Y allí estaba don Valentino, en los límites
de un extensísimo páramo, y al fondo, justo en el
horizonte, resplandecía Dios dulcemente como una nube oblonga.
El pobre sacerdote se arrodilló en la nieve.
-¡Espérame, oh Señor!- suplicaba-. Por culpa
mía, el arzobispo se ha quedado solo, ¡y es la noche
de Navidad!
Tenía los pies helados, se adentró en la niebla, se
hundía hasta la rodilla, a cada rato se desplomaba cuan largo
era. ¿Cuánto habría podido resistir?
Hasta que oyó un coro desplegado y conmovedor, voces de
ángel, un rayo de luz se filtraba en la niebla. Abrió
una puertecilla de madera: era una iglesia grandísima y en
medio, entre pocas mariposas de luz, un sacerdote rezaba. Y la iglesia
estaba llena de paraíso.
-Hermano- gimió don Valentino, al límite de sus fuerzas,
erizado de carámbanos -, ten piedad de mí.
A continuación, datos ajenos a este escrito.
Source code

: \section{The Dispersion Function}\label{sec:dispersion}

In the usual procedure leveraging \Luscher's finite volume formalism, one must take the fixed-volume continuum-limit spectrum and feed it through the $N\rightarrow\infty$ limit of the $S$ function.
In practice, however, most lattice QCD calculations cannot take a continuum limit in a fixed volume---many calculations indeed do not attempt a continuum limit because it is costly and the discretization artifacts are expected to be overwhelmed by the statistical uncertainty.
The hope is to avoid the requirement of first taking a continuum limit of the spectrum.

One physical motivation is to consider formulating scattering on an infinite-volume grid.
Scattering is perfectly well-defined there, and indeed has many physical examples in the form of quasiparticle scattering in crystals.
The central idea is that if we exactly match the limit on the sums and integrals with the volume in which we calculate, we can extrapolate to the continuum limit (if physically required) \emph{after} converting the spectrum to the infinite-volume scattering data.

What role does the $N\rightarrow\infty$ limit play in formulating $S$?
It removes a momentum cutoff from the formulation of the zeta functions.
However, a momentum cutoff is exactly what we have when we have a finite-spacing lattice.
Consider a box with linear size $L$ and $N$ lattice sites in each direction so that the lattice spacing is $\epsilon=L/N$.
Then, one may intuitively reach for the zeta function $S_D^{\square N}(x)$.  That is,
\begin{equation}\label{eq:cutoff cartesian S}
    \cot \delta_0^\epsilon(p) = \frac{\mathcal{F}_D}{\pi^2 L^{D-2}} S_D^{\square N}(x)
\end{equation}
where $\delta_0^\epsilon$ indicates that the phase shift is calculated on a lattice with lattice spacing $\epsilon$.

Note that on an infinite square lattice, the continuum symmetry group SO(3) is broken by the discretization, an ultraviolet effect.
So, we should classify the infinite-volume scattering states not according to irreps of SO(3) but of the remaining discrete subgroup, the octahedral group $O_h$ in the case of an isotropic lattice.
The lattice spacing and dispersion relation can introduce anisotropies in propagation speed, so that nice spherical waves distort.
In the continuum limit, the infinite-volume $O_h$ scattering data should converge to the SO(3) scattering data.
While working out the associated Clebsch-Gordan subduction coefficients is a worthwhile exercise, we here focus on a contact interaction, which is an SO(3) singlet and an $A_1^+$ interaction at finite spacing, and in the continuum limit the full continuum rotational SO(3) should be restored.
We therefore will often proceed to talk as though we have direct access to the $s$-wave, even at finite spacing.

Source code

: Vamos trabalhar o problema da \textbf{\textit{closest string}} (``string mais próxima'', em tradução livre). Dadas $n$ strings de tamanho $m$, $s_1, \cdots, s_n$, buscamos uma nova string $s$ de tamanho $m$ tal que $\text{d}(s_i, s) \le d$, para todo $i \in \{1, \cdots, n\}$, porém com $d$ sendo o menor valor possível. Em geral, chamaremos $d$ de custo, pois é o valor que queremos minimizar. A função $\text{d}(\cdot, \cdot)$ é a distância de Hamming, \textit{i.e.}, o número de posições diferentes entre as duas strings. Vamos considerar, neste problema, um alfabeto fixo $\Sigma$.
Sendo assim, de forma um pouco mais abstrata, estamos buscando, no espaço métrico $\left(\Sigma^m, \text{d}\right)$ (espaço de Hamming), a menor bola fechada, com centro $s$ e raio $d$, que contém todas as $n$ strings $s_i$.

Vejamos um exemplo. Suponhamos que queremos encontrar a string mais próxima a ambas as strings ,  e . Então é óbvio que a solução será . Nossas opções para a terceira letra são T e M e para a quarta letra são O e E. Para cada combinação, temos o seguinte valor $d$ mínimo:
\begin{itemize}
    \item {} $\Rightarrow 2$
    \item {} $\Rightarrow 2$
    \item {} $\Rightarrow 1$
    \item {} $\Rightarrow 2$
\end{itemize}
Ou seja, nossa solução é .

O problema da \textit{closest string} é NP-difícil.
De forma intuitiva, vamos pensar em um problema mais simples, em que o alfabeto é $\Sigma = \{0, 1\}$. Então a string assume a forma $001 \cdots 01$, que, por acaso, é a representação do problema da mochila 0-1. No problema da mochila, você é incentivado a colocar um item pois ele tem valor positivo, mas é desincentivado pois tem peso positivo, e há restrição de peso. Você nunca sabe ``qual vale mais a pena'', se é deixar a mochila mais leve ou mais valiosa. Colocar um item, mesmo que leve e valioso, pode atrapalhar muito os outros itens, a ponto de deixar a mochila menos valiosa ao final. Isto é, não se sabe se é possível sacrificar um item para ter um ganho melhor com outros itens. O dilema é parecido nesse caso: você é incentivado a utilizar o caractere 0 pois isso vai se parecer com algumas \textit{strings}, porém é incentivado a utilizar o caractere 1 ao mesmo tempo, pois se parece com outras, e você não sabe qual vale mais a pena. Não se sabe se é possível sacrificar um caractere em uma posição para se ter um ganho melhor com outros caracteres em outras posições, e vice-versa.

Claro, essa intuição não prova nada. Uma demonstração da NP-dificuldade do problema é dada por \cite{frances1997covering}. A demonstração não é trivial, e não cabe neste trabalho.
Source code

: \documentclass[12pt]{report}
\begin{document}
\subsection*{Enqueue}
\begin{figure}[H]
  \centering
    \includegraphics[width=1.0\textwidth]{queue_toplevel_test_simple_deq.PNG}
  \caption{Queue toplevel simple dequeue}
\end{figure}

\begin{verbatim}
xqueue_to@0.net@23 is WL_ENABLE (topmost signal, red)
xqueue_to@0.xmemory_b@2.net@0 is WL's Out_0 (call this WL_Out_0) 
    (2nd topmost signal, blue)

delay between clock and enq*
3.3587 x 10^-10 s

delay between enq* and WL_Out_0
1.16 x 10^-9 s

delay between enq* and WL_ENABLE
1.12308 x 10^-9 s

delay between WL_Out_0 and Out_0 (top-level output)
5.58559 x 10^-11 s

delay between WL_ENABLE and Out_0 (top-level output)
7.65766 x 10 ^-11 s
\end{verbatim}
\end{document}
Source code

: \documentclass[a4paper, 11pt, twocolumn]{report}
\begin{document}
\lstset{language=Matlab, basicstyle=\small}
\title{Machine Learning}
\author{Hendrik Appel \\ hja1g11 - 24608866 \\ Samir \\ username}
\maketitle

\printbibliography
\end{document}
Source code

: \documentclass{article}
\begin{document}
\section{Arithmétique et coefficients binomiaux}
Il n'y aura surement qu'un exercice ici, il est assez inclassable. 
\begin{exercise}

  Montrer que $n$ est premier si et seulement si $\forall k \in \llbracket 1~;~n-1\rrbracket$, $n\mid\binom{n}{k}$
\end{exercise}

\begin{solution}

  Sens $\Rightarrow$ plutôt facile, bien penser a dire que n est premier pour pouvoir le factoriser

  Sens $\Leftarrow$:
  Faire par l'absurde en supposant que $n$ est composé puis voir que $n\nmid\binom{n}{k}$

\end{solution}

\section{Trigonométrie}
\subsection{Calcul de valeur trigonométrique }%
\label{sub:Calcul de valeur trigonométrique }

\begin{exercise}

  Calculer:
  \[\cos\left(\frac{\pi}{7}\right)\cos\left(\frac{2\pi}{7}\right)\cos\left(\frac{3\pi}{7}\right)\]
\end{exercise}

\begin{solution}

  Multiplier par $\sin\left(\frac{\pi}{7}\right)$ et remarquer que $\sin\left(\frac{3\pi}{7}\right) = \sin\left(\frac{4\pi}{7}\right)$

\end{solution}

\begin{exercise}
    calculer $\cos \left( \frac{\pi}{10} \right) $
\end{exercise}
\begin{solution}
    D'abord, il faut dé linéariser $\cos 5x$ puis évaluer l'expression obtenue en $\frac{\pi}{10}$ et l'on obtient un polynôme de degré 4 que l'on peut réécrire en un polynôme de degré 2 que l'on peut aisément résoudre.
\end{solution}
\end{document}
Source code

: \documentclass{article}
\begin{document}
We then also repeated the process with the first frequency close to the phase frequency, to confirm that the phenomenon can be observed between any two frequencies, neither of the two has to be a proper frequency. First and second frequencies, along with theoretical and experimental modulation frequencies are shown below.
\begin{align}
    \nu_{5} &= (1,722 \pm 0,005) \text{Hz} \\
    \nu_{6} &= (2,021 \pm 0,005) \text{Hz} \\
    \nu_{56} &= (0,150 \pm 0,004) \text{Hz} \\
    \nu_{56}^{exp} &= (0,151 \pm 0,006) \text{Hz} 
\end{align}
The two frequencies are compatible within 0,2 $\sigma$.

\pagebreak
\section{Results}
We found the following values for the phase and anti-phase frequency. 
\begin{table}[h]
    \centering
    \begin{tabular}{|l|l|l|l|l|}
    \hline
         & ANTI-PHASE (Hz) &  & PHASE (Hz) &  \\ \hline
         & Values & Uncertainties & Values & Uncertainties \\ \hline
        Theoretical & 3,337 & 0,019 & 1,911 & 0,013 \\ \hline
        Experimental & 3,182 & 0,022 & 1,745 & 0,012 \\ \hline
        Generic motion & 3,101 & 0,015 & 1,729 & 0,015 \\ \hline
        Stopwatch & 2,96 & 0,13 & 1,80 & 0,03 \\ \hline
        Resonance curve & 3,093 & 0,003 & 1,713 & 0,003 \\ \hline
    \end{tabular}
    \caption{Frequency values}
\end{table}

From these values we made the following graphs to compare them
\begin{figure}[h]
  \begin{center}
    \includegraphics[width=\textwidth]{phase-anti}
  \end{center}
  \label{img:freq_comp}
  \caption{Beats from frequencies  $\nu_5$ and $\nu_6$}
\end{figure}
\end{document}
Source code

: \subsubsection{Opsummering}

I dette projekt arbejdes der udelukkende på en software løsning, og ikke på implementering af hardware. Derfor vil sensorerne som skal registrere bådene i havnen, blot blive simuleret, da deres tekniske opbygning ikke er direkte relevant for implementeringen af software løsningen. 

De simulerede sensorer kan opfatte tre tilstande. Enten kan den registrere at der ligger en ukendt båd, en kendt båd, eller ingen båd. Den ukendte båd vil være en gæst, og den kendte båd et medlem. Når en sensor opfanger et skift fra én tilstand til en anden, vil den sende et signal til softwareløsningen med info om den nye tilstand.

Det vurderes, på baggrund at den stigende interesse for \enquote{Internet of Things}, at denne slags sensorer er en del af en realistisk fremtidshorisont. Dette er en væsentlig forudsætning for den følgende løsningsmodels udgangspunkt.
Por culpa
mía, mi arzobispo se ha quedado solo y necesita Dios. Dame
un poquito, por favor.
Lentamente, el que rezaba se volvió. Y don Valentino, al
reconocerlo, se puso, si era posible, aún más pálido.
-Feliz Navidad, don Valentino- exclamó el arzobispo saliéndole
al encuentro, rodeado por entero de Dios-. Bendito muchacho, pero
¿dónde te habías metido? ¿Se puede saber
qué has ido a buscar fuera en esa noche de lobos?